Tag Archives: Baldwin

Vax Appointments made easy by Parent initiative

14 Mar

In overcoming obstacles of vaccination signups, parent volunteers were teachers’ secret weapon

By Tom MeekFriday, March 12, 2021

A sidewalk chalking at The Maria L. Baldwin School in the Agassiz neighborhood shows “love and encouragement” from parents, educators say. (Photo: Tom Meek)

News that educators and staff were eligible for Covid-19 vaccines as of Thursday was welcomed by school district employees, but didn’t address the dreaded task of trying to sign up and actually get an appointment. The horror stories are well documented from Phase 1, when seniors waited hours to sign up, then saw appointments vanish before their eyes as the time to book expired before they could enter required information.

At The Maria L. Baldwin School in the Agassiz neighborhood, that burden was lifted by an initiative led by parents Amanda Steenhuis, Nina Farouk and Angela Wong.

To date, the trio have booked appointments for more than 30 of the school’s 90-person faculty and staff, putting together a toolkit of best practices, hacks and key contacts with a central spreadsheet to help with the mobilization. Steenhuis called the work “relatively easy” – but scoring appointments means waking at 3 or 4 a.m. to get online, while still getting the kids off to school and taking care of other daily responsibilities.

“We found that it really took two to three dedicated volunteers searching at 4 to 6 a.m. for best results,” Farouk said. “Although over 20 people volunteered for the early morning, wake-ups were tough.”
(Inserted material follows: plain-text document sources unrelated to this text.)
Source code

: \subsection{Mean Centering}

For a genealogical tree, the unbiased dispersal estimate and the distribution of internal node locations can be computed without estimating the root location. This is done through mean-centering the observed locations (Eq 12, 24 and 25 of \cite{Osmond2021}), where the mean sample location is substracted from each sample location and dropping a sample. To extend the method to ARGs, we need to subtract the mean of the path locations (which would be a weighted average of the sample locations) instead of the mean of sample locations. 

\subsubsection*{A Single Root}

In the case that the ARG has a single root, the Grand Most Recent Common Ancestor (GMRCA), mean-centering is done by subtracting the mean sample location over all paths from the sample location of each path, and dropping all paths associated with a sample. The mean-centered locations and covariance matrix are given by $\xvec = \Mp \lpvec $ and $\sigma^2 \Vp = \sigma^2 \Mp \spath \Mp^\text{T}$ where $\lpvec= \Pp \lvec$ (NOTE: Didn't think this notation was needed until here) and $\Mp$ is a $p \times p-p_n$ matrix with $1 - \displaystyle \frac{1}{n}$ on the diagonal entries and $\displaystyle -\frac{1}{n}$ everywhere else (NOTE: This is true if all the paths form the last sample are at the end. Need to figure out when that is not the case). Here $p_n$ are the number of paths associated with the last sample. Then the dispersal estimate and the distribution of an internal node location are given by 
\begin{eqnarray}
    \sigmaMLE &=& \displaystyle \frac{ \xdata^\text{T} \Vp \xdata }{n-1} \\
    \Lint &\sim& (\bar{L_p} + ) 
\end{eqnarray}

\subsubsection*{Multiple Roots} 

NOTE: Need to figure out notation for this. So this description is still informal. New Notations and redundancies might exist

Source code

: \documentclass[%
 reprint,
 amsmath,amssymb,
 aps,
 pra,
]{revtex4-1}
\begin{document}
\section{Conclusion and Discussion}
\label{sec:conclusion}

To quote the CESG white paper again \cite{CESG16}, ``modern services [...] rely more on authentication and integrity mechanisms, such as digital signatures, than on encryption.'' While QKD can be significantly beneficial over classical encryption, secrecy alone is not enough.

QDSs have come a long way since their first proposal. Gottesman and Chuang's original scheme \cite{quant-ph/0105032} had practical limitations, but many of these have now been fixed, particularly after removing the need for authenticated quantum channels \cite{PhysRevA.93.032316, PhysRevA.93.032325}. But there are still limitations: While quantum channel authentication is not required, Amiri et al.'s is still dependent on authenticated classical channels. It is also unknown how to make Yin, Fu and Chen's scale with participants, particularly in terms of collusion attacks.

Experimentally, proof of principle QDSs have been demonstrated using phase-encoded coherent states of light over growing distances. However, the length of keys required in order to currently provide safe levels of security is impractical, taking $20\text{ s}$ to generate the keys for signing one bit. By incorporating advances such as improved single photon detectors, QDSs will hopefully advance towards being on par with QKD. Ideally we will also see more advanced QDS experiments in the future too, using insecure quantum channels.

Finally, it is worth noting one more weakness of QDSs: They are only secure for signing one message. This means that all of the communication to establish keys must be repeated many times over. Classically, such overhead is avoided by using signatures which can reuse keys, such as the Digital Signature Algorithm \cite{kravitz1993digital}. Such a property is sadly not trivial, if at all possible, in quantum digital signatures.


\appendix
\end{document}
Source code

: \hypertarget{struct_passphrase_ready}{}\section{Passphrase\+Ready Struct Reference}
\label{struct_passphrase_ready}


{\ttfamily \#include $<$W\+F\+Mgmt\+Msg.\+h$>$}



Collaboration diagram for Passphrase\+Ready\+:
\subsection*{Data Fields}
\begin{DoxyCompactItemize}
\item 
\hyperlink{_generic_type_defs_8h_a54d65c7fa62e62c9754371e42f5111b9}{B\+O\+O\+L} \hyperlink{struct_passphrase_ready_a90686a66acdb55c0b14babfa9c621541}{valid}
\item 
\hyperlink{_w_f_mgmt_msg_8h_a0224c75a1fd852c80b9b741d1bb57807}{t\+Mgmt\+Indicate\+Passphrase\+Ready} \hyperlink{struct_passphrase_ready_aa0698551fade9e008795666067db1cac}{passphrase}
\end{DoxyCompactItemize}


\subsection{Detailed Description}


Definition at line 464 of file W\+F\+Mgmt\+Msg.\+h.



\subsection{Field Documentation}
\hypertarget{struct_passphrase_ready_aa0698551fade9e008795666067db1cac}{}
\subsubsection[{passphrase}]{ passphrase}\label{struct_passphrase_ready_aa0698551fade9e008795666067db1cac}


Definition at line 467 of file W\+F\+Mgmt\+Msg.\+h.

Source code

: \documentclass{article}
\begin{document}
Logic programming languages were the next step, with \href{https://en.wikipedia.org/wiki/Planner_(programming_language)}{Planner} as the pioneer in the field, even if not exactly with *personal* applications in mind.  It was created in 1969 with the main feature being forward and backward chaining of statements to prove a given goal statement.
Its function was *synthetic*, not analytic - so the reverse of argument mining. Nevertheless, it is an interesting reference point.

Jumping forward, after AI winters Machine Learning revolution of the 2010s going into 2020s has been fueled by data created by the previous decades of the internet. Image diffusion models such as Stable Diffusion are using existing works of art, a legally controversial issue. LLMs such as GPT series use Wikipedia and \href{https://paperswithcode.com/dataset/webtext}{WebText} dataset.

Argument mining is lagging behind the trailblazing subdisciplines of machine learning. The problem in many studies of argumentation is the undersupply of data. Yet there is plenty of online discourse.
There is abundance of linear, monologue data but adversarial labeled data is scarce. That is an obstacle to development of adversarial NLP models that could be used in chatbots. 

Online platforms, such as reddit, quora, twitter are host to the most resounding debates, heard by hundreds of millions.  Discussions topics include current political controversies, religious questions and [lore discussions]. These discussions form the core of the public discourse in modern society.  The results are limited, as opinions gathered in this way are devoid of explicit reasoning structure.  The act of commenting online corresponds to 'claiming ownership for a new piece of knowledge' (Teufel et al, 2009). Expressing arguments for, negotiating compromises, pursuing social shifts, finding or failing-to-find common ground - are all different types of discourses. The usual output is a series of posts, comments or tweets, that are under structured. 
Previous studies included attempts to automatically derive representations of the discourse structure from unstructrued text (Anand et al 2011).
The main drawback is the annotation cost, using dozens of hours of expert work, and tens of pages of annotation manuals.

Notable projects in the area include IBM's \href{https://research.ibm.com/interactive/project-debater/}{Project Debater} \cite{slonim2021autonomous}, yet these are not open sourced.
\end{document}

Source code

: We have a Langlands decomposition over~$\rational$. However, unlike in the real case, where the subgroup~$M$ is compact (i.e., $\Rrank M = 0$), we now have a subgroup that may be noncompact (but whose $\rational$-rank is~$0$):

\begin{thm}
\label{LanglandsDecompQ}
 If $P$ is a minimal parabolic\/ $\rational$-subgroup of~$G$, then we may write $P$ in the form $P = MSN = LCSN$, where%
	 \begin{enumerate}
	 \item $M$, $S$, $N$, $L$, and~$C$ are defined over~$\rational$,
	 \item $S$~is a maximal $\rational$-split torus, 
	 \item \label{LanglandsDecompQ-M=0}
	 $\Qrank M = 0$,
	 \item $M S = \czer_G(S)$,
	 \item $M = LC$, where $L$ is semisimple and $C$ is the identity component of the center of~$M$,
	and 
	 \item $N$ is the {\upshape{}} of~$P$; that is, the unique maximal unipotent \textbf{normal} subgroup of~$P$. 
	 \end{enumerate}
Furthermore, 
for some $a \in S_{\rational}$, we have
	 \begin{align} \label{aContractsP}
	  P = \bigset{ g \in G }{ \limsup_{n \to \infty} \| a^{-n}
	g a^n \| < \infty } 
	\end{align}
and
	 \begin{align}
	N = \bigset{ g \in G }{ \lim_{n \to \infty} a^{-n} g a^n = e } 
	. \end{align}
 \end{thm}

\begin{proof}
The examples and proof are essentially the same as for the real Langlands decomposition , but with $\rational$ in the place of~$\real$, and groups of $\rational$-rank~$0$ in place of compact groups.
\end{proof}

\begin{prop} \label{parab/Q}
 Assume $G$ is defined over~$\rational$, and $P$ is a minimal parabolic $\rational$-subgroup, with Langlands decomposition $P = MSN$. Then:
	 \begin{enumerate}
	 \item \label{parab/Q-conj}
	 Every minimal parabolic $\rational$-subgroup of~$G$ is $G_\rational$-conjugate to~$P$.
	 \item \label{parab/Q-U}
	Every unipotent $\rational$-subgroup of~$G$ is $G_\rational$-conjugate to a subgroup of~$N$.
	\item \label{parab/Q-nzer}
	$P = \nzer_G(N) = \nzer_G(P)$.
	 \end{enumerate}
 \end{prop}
Steenhuis, a defense attorney, said she’s texting friends, fellow parents and collaborators all day about vaccine appointments. “We call ourselves the Scheduling Psychoz,” she said.

“I want to cry”

The effort is not the first or only of its kind. Steenhuis, the parent of a third-grader in North Cambridge, learned of the idea from friends doing the same in Arlington and Lexington. Farouk, who has two boys at the school, saw similar efforts on Facebook. The two and Wong united and floated the idea by principal Heidi Cook, who embraced the effort.

The effort has resonated with the school and the community. “I don’t think the teachers would have gotten through it without the parent-led initiative,” family liaison Susan Tiersch said. The volunteers were thanked by one faculty member who, hearing the news of a scheduled appointment, told them, “I want to cry, what a wonderful way to start my day.”

“It feels amazing to know that you’ve helped someone access the vaccine,” Steenhuis said.

Parents supporting educators

More sidewalk chalkings at The Maria L. Baldwin School. (Photo: Tom Meek)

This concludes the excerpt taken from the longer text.